Merasa jenuh, bingung, hingga sakit kepala saat pandemi adalah gejala yang mungkin menandakan Anda mengalami burnout. Susun skala prioritas dan kelola ekspektasi bisa menjadi cara mengatasinya.
Ditinjau secara medis oleh dr. Anandika Pawitri
2 Feb 2021
Burnout sering disertai dengan munculnya sakit kepala
Table of Content
Ternyata segala urusan, tugas, dan pekerjaan yang semula terasa berat sebelum pandemi, tidak ada apa-apanya dengan mengerjakannya di kala pandemi. Pemicu utama burnout adalah tumpukan begitu banyak pekerjaan, sekaligus ekspektasi yang berlebihan.
Advertisement
Berapa kali dalam sehari Anda mendengar atau membaca orang membahas tentang burnout di tengah pandemi? Tidak berlebihan karena memang istilah ini menggambarkan rasa kelelahan menghadapi dampak COVID-19 terhadap kehidupan.
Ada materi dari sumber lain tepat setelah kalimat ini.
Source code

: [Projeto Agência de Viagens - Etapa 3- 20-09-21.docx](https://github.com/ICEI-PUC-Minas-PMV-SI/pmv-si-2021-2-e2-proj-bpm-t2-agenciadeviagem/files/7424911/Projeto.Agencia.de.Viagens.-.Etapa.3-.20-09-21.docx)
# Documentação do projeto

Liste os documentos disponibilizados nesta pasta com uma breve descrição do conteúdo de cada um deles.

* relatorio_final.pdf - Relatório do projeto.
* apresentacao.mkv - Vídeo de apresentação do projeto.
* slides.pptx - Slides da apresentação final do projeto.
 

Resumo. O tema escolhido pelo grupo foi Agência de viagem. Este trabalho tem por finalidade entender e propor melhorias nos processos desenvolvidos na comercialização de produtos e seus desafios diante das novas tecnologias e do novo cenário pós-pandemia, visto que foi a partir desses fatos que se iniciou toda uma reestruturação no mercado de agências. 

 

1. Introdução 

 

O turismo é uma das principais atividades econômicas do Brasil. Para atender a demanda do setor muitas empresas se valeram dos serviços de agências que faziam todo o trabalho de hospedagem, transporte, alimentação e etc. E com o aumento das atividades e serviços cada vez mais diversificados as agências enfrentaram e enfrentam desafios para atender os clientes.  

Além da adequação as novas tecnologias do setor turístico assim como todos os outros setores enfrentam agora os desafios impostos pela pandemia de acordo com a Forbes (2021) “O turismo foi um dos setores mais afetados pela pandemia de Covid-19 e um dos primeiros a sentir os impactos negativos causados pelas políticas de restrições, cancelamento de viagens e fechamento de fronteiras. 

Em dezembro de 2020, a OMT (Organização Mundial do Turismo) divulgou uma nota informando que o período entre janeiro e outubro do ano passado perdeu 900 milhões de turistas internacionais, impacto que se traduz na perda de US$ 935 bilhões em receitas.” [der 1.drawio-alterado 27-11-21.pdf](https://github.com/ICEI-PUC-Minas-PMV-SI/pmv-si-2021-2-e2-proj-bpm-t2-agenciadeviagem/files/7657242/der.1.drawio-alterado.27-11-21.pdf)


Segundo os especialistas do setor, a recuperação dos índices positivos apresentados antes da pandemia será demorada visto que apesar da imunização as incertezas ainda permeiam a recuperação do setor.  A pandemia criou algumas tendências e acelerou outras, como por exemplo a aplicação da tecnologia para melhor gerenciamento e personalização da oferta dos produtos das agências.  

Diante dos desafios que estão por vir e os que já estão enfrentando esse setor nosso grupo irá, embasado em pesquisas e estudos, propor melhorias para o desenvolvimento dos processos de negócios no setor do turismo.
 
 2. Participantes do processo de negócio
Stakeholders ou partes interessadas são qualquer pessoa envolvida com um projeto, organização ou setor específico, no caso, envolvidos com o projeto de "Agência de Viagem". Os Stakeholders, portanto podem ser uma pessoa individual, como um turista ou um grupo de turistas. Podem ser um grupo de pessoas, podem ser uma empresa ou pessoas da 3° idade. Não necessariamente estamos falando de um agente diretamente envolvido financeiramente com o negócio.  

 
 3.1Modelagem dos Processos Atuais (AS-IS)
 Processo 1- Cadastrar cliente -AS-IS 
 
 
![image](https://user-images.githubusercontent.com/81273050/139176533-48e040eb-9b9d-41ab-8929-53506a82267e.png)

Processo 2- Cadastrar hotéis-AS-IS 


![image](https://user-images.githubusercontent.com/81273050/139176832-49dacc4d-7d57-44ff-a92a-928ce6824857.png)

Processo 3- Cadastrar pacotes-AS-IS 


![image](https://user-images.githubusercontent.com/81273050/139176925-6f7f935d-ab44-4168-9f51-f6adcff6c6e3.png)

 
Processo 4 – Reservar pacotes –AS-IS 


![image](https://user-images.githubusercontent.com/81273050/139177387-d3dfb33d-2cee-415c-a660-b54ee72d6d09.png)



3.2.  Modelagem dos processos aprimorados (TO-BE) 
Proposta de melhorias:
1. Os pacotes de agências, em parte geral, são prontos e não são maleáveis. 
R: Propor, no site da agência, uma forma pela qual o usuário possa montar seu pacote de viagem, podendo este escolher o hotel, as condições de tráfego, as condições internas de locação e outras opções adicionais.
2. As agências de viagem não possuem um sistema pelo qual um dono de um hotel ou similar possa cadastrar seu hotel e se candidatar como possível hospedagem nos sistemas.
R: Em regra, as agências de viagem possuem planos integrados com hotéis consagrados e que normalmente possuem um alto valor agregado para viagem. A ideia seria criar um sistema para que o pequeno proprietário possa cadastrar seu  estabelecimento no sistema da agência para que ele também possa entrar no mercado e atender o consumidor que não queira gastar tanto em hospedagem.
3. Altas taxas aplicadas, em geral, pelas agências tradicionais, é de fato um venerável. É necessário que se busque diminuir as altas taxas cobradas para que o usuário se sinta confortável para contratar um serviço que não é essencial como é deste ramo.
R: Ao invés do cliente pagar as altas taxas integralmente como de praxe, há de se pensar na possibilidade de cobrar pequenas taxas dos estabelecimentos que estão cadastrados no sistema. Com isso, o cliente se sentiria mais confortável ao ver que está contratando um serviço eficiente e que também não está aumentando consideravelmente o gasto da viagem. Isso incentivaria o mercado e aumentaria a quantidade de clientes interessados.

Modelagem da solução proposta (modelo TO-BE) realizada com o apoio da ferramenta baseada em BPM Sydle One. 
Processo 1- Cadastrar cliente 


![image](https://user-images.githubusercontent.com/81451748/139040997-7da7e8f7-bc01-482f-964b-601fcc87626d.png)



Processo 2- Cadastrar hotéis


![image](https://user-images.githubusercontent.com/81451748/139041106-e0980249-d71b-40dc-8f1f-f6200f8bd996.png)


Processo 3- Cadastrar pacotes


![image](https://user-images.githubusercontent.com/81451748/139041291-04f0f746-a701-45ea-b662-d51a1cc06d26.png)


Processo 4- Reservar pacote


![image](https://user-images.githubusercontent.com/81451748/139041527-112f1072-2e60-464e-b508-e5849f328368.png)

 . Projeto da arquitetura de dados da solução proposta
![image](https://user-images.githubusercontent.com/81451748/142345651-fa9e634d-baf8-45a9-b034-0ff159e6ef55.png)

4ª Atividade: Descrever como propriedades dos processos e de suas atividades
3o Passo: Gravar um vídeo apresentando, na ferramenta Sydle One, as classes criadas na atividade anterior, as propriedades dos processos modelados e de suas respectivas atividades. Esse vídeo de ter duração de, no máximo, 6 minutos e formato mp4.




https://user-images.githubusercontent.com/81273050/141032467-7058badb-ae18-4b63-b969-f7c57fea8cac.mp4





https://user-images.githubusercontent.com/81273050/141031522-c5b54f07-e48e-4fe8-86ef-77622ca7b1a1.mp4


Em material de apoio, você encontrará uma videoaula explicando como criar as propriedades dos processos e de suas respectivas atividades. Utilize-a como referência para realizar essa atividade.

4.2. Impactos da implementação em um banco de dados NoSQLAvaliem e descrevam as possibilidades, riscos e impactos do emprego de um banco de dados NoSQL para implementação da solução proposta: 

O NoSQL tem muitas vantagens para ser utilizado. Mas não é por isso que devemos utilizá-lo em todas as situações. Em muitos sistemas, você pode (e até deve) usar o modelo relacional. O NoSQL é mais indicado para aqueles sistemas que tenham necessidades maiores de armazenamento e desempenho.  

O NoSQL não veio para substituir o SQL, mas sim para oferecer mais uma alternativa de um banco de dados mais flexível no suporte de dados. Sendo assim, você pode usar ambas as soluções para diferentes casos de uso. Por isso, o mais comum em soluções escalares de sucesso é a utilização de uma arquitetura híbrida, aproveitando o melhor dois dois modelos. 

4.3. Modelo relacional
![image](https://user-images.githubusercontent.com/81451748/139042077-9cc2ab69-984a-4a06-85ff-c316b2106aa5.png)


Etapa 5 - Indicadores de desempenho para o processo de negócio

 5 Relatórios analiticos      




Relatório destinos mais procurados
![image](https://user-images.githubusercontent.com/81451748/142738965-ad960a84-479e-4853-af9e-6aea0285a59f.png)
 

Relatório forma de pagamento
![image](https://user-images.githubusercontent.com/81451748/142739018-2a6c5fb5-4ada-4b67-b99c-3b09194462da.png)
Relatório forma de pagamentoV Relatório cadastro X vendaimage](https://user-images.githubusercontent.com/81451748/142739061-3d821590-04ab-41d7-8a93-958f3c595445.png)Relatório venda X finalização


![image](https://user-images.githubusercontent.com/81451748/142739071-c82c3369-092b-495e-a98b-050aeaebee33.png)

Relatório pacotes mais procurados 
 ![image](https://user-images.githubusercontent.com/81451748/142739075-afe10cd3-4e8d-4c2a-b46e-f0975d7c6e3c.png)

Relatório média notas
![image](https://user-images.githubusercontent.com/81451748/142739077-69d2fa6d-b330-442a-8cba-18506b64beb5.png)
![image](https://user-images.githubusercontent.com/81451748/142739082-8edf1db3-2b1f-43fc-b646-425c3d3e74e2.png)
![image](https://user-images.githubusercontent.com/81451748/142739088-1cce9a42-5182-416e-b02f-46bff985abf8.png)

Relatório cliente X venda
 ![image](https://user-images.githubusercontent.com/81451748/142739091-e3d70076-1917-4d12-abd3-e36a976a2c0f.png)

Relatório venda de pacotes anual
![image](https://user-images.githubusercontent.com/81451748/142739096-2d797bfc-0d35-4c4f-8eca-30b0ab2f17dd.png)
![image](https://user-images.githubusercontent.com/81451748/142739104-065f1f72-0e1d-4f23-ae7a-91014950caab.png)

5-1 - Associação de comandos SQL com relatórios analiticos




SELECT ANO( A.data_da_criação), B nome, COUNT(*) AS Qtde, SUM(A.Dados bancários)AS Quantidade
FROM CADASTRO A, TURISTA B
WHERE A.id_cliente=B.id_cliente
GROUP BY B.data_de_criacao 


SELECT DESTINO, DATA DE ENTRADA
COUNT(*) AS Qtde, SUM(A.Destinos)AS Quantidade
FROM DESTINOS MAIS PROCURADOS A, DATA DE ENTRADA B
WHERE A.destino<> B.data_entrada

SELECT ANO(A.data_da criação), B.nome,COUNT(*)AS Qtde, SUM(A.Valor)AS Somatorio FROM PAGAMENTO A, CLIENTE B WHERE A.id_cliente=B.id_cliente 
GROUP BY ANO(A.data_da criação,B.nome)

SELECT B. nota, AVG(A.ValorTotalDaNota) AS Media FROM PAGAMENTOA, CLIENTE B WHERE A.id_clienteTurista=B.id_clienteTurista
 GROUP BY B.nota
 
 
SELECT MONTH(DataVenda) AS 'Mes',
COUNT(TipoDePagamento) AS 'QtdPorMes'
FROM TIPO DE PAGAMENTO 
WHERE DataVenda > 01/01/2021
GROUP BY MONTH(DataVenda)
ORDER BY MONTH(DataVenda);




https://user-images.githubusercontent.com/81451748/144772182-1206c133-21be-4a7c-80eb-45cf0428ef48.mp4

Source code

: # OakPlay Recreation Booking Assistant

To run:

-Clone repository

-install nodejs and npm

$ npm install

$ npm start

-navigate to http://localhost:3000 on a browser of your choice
Merasa jenuh, bingung, kewalahan, hingga sakit kepala hanya beberapa emosi dan gejala yang mungkin muncul ketika mengalami burnout. Tenang, Anda tidak sendirian.
Sebelum merunut bagaimana cara mencegahnya, kenali dulu apa pemicunya:
Ketika virus SARS-COV-2 datang sejak akhir 2019 di Wuhan dan menyebar ke seantero dunia, semua orang dihadapkan pada keharusan tetap berada di rumah. Mendadak. Semua terjadi begitu tiba-tiba. Sekolah, pekerjaan, tugas, dan urusan lainnya sebisa mungkin dilakukan dari rumah.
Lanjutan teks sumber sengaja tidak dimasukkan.